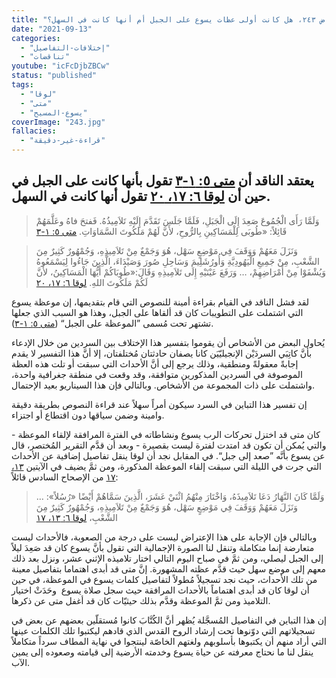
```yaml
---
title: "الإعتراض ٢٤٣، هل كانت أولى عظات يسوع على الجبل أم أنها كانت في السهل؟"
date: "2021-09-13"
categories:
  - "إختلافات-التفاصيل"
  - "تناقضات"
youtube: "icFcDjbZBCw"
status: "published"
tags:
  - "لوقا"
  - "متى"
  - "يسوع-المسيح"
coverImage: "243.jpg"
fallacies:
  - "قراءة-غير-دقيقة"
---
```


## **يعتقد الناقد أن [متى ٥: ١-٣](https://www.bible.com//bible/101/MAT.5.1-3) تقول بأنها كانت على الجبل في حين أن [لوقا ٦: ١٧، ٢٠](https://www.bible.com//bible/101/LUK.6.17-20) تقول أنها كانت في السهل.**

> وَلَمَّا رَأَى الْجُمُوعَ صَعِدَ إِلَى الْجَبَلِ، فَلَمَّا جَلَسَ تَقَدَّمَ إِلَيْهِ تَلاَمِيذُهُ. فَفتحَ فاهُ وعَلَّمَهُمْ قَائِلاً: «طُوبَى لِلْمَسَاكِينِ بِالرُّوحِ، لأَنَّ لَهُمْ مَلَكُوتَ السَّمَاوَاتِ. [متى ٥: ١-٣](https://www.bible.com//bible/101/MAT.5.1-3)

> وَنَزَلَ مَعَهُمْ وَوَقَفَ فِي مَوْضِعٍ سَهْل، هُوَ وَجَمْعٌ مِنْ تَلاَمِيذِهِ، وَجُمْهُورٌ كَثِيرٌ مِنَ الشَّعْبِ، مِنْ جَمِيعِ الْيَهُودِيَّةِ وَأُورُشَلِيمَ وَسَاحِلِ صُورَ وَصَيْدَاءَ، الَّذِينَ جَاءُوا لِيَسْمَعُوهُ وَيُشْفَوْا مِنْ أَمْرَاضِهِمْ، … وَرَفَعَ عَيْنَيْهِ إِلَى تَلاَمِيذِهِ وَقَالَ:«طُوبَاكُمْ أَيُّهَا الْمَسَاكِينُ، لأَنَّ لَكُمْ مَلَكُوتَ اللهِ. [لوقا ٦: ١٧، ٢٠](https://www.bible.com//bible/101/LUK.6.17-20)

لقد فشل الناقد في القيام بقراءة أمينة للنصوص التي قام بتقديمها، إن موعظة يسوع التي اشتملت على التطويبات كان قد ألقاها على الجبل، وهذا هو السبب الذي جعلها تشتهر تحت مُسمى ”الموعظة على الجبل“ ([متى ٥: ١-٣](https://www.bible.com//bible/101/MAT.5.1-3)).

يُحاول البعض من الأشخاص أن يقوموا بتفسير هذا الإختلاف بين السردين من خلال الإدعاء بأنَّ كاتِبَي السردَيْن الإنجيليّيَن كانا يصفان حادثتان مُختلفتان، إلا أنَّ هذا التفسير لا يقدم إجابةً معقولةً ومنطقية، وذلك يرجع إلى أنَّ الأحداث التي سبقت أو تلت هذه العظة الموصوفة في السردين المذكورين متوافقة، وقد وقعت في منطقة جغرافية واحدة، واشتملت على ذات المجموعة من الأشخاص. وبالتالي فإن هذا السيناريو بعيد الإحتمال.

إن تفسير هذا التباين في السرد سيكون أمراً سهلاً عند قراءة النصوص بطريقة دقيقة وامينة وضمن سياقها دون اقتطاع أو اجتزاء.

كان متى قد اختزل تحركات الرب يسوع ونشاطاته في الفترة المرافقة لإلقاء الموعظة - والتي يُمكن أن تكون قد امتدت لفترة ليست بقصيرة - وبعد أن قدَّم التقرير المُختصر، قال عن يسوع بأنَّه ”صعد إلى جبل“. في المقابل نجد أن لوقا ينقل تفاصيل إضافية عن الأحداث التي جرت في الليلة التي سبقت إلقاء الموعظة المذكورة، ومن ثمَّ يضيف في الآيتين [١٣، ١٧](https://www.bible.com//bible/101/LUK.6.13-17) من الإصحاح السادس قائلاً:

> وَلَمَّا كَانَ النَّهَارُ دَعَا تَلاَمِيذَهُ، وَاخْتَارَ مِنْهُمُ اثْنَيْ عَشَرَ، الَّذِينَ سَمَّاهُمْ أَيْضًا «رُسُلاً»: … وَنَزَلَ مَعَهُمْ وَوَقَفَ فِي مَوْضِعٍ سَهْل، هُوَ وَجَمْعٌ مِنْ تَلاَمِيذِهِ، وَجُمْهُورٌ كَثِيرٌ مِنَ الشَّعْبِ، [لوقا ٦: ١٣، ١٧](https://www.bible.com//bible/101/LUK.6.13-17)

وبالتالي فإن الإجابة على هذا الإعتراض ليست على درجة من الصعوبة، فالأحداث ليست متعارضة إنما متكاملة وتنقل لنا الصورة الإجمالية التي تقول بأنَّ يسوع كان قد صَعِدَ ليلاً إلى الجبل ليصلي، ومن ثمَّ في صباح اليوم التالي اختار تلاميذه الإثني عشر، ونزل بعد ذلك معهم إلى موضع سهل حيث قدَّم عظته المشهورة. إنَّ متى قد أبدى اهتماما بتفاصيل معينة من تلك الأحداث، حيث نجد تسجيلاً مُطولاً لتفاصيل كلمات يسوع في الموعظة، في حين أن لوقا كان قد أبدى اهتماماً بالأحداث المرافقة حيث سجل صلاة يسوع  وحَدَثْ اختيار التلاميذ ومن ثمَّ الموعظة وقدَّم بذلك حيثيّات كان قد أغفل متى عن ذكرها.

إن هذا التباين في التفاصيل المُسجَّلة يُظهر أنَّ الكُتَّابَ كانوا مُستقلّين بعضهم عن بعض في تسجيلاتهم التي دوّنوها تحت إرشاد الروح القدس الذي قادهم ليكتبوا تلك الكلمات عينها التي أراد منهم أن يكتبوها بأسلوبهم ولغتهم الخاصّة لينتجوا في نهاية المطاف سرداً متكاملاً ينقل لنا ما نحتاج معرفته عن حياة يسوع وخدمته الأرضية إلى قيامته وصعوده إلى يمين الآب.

===

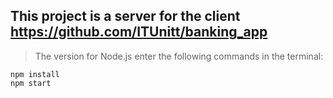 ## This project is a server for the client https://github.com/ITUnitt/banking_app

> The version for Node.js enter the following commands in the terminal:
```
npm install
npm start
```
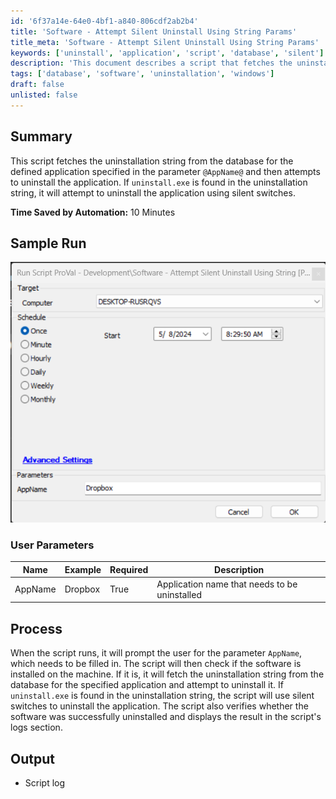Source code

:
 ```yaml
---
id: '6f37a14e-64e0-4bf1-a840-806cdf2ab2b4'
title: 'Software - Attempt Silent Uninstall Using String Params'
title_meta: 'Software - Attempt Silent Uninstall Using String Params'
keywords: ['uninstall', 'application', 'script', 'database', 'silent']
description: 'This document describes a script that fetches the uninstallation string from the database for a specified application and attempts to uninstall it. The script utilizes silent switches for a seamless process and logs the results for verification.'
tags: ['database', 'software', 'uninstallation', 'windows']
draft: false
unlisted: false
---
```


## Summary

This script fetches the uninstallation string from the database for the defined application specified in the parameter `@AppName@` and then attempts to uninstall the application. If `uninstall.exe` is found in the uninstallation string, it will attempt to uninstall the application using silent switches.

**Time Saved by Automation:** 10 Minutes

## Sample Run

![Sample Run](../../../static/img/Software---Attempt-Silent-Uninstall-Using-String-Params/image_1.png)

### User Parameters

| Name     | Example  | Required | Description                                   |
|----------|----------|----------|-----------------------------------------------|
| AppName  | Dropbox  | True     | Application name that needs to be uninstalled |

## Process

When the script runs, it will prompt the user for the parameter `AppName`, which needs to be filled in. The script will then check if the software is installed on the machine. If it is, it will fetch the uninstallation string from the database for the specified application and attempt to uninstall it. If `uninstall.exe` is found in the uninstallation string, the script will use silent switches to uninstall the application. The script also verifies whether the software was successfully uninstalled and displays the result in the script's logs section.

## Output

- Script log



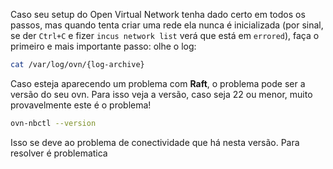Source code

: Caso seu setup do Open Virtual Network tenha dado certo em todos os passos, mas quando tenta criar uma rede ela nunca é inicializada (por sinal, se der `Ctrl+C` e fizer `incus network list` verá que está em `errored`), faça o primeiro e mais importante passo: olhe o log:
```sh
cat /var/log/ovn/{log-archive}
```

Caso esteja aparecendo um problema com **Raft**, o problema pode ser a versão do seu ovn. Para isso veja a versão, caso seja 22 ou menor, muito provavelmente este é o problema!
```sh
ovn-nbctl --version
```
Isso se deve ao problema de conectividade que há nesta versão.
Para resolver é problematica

===

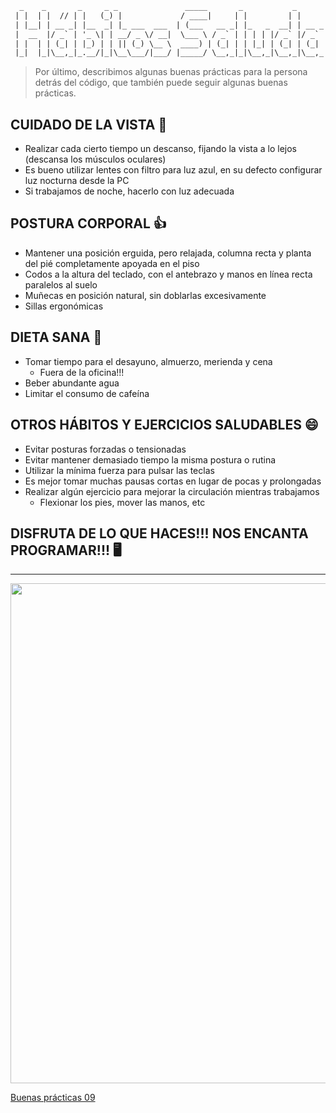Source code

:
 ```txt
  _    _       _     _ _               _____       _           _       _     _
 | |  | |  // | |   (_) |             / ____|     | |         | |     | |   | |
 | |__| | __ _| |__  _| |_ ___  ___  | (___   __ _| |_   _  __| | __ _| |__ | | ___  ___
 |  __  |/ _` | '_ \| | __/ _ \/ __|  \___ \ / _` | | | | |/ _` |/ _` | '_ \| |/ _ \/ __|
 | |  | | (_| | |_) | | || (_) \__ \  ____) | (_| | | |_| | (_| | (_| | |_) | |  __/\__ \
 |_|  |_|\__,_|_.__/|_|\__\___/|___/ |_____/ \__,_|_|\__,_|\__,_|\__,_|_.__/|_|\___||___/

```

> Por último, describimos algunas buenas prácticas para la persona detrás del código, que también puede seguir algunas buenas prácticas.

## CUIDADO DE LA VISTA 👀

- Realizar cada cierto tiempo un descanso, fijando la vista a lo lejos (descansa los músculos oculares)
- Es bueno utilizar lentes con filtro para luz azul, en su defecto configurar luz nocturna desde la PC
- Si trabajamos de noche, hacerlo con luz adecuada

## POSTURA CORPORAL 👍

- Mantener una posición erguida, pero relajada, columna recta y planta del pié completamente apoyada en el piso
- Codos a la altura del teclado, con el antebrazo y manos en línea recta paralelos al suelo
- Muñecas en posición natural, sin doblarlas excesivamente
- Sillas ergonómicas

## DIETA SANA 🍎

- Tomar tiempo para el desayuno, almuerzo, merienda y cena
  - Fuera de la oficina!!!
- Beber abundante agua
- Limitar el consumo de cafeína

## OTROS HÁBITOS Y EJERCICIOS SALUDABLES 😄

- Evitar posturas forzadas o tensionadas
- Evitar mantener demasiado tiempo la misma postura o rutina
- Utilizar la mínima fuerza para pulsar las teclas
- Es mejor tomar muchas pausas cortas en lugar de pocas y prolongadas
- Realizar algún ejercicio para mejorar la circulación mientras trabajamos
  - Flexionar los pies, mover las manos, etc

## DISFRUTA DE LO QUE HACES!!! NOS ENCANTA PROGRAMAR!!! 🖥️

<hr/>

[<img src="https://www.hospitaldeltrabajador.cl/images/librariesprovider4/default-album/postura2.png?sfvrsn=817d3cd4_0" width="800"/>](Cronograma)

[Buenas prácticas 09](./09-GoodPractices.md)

===

ASSIGNMENT:
Output exactly the lines of the material above from the one containing "Caso seu setup" up to and including the one containing "Para resolver é problematica".

TASK RESPONSE:
: Caso seu setup do Open Virtual Network tenha dado certo em todos os passos, mas quando tenta criar uma rede ela nunca é inicializada (por sinal, se der `Ctrl+C` e fizer `incus network list` verá que está em `errored`), faça o primeiro e mais importante passo: olhe o log:
```sh
cat /var/log/ovn/{log-archive}
```

Caso esteja aparecendo um problema com **Raft**, o problema pode ser a versão do seu ovn. Para isso veja a versão, caso seja 22 ou menor, muito provavelmente este é o problema!
```sh
ovn-nbctl --version
```
Isso se deve ao problema de conectividade que há nesta versão.
Para resolver é problematica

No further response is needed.